**Available data:**
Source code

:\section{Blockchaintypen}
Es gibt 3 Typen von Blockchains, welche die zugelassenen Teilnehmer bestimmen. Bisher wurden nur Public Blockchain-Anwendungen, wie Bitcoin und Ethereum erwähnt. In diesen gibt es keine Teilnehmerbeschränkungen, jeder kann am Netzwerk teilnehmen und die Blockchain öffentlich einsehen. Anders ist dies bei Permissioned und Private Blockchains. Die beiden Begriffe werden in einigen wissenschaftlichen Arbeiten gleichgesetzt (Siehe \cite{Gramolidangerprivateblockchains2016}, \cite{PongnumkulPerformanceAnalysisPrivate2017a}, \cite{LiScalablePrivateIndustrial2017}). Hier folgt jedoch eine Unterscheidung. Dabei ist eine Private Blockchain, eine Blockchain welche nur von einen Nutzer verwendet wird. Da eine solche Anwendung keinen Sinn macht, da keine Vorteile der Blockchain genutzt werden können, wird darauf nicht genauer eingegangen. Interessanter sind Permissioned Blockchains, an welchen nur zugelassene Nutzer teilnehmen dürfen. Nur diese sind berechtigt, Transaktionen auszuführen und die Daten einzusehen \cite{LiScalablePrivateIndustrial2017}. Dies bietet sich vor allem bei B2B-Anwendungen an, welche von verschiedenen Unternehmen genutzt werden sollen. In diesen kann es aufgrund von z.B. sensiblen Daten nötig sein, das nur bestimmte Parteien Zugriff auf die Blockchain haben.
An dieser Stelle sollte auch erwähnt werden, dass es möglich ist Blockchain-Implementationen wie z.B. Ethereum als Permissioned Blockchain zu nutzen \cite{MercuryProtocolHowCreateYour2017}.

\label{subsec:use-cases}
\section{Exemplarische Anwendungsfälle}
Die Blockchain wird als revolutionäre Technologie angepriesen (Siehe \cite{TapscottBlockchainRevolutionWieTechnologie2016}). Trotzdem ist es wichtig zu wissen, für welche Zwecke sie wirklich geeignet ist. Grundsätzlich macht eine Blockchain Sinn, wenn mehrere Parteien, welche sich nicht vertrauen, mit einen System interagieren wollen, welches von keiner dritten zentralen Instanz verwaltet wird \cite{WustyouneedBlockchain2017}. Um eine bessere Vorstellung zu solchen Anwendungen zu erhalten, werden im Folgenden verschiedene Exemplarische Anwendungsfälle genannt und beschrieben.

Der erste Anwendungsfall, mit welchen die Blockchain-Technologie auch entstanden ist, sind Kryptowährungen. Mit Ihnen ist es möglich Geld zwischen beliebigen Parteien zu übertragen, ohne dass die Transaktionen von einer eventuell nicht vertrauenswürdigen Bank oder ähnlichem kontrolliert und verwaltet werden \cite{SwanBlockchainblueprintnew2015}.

**Task directions:** Extract the full listing and reproduce each line exactly.

**Answer to this problem:**
Source code

:\section{Blockchaintypen}
Es gibt 3 Typen von Blockchains, welche die zugelassenen Teilnehmer bestimmen. Bisher wurden nur Public Blockchain-Anwendungen, wie Bitcoin und Ethereum erwähnt. In diesen gibt es keine Teilnehmerbeschränkungen, jeder kann am Netzwerk teilnehmen und die Blockchain öffentlich einsehen. Anders ist dies bei Permissioned und Private Blockchains. Die beiden Begriffe werden in einigen wissenschaftlichen Arbeiten gleichgesetzt (Siehe \cite{Gramolidangerprivateblockchains2016}, \cite{PongnumkulPerformanceAnalysisPrivate2017a}, \cite{LiScalablePrivateIndustrial2017}). Hier folgt jedoch eine Unterscheidung. Dabei ist eine Private Blockchain, eine Blockchain welche nur von einen Nutzer verwendet wird. Da eine solche Anwendung keinen Sinn macht, da keine Vorteile der Blockchain genutzt werden können, wird darauf nicht genauer eingegangen. Interessanter sind Permissioned Blockchains, an welchen nur zugelassene Nutzer teilnehmen dürfen. Nur diese sind berechtigt, Transaktionen auszuführen und die Daten einzusehen \cite{LiScalablePrivateIndustrial2017}. Dies bietet sich vor allem bei B2B-Anwendungen an, welche von verschiedenen Unternehmen genutzt werden sollen. In diesen kann es aufgrund von z.B. sensiblen Daten nötig sein, das nur bestimmte Parteien Zugriff auf die Blockchain haben.
An dieser Stelle sollte auch erwähnt werden, dass es möglich ist Blockchain-Implementationen wie z.B. Ethereum als Permissioned Blockchain zu nutzen \cite{MercuryProtocolHowCreateYour2017}.

\label{subsec:use-cases}
\section{Exemplarische Anwendungsfälle}
Die Blockchain wird als revolutionäre Technologie angepriesen (Siehe \cite{TapscottBlockchainRevolutionWieTechnologie2016}). Trotzdem ist es wichtig zu wissen, für welche Zwecke sie wirklich geeignet ist. Grundsätzlich macht eine Blockchain Sinn, wenn mehrere Parteien, welche sich nicht vertrauen, mit einen System interagieren wollen, welches von keiner dritten zentralen Instanz verwaltet wird \cite{WustyouneedBlockchain2017}. Um eine bessere Vorstellung zu solchen Anwendungen zu erhalten, werden im Folgenden verschiedene Exemplarische Anwendungsfälle genannt und beschrieben.

Der erste Anwendungsfall, mit welchen die Blockchain-Technologie auch entstanden ist, sind Kryptowährungen. Mit Ihnen ist es möglich Geld zwischen beliebigen Parteien zu übertragen, ohne dass die Transaktionen von einer eventuell nicht vertrauenswürdigen Bank oder ähnlichem kontrolliert und verwaltet werden \cite{SwanBlockchainblueprintnew2015}.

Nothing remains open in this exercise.